# Your goal:
Work out the count of lines in the material where the string "nowrap" shows up, and reply with it alone.
• • • • •
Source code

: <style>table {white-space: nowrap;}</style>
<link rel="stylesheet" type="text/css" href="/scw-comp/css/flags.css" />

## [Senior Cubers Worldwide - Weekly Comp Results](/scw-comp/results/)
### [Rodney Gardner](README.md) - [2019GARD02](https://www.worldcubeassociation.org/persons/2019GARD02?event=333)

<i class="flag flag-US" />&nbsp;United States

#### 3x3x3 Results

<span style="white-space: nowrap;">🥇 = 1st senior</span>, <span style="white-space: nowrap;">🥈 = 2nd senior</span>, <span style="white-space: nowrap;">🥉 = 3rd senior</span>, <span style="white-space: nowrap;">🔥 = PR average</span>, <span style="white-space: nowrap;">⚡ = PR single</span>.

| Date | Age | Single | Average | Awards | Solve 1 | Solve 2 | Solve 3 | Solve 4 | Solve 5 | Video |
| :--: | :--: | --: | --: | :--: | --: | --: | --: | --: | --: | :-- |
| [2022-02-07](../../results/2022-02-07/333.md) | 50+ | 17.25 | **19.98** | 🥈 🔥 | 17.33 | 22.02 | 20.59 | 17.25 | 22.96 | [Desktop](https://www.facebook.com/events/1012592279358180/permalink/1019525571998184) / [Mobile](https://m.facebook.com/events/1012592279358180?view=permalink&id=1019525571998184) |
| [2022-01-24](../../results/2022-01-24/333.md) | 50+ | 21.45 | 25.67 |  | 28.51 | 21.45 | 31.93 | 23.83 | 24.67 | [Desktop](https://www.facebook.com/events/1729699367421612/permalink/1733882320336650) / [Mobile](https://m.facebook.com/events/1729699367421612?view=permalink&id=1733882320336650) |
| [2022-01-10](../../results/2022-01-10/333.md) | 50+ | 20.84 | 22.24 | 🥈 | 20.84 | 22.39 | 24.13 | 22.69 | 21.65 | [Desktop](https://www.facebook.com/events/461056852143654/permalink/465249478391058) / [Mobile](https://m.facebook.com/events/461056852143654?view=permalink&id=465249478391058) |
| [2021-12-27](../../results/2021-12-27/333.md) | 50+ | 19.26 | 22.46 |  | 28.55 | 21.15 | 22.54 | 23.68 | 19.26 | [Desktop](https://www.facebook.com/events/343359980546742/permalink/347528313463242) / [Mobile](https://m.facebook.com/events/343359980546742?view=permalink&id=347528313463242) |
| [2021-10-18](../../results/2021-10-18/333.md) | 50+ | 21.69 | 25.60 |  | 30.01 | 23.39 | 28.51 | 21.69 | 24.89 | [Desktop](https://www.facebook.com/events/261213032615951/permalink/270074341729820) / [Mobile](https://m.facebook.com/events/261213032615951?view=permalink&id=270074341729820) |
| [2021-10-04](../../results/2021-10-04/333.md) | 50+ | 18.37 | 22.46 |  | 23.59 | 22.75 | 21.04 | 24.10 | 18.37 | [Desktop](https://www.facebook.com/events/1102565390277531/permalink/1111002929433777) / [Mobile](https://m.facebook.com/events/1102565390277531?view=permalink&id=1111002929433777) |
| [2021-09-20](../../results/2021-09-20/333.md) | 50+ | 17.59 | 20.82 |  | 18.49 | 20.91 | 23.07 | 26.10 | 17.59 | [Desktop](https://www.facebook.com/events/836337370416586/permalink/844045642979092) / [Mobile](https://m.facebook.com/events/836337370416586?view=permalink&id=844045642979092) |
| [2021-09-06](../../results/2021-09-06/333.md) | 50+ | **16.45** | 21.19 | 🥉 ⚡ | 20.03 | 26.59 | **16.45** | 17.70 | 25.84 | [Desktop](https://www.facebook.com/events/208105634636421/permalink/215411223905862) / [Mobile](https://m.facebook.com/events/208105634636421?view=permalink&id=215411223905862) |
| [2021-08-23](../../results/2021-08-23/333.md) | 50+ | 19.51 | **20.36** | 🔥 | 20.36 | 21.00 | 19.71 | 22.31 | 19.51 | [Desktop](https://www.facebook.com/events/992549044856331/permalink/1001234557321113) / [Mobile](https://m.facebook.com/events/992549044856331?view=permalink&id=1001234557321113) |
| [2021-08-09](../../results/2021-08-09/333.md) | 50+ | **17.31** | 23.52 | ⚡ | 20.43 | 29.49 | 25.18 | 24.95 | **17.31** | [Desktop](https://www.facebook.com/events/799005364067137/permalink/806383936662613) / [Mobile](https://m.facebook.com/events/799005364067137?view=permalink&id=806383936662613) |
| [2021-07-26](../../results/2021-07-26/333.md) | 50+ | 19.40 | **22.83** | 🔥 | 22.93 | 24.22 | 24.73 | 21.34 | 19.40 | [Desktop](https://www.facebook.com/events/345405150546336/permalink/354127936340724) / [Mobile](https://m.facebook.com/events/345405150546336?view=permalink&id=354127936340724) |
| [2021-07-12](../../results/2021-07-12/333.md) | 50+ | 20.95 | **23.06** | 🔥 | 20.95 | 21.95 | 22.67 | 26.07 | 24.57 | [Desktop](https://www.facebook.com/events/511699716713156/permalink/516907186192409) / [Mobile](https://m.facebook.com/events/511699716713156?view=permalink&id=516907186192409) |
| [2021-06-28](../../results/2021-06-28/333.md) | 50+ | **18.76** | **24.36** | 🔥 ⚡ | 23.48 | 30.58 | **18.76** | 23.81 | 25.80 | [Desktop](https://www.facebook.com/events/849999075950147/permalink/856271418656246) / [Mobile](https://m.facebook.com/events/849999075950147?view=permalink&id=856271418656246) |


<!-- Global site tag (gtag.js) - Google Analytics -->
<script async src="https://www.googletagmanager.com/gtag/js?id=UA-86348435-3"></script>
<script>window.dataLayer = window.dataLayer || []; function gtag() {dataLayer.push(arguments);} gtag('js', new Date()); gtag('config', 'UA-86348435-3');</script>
• • • • •
# Written reply:
2